Again, please, if anyone knows what is really going on... I am more than interested in hearing a competent answer. 

 

Regards, 

Jason

is converting some static array variables (put on the stack) to dynamically allocated arrays (heap space). 

 

 

 

can you give me an example??

Static variables on the stack? Really? I don't have the compiler in front of me right now, but every other compiler I've worked with would not put static variables on the stack, because there is no need. They're static, so they go into memory with the global variables. 

 

One thing I do know. a lot of times, the error messages are absolutely no help at all and will actually tell you to look for a problems far, far away from where the problem actually is. 

 

However, I have seen a similar type of error from another cause. Seems that many memory access are done relative to the gp register, something like: 

 

(load register) r2,XXXX(gp) ; I forget the exact mnemonics, but it's something like this 

 

 

This means: use the value in the gp register, offset it by the 16-bit immediate value XXXX and put the value at that memory location in r2. 

 

The problem is if it is more than +-32K away, it fails with a whole string of error messages, most of them being completely negatively helpful, but I think I remember things like 'reloc' errors, and similar. 

 

It's been awhile since I saw this, but I think it came from having overlapping addresses assigned for memory in SOPC. I used the auto assign addresses, regenerated the processor, generated a new BSP, and recompiled. The compiler was much happier after that. 

 

Don't know if it will help, but thought I'd offer.
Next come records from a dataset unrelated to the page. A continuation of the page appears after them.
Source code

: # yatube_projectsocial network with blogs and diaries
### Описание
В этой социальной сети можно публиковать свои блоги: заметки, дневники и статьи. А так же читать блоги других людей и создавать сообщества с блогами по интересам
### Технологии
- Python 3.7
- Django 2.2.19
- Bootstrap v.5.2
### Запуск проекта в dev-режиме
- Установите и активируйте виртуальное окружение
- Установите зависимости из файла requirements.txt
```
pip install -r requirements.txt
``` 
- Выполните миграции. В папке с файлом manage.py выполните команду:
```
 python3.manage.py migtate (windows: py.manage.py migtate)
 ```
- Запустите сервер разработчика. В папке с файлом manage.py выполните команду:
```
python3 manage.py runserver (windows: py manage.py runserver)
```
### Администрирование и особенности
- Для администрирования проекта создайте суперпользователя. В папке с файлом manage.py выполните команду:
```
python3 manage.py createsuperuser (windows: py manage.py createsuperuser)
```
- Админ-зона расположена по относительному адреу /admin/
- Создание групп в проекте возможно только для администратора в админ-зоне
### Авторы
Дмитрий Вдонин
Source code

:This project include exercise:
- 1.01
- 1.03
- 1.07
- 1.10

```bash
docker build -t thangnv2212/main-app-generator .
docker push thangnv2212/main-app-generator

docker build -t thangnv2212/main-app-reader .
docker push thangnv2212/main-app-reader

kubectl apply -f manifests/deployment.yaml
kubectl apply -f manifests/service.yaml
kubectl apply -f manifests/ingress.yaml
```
All global variables are accessed via GP, as the NIOS instruction set does not have an instruction that uses a (32 bit) direct address (obviously: the instruction code is just 32 bits :) ).  

 

Only thread vars (__thread keyword) are accessed via a different register.  

 

The load/store instructions only provide a signed 16 bit "offset" so you are right that only +/32 K is possible. (The Linker can "reloc" ate them correctly to be GP-relative.) 

 

I suppose the linker and the OS will place GP at the beginning of the global variables area and thus in fact only some 32K global variables are possible in a program, unless the compiler provides a method to access them with slower code than usual (in a dedicated "far" region). I don't know whether the compiler/linker can do this, but obviously it needs to be defined in the make/linker scripts.  

 

Supposedly same holds for consts that I think are just global variables initialized when loading the program. 

 

-Michael

My mistake... I did not mean "static" variables, I should instead have said "automatic" variables. I believe that makes my previous statement accurate.

AFAIK, global and static (and non-local const) are all accessed via GP. 

 

If you do local (stack) variables, same are accessed via SP or FP in the same manner. Thus constructs > 32 K will be problematic, as well. 

 

-Michael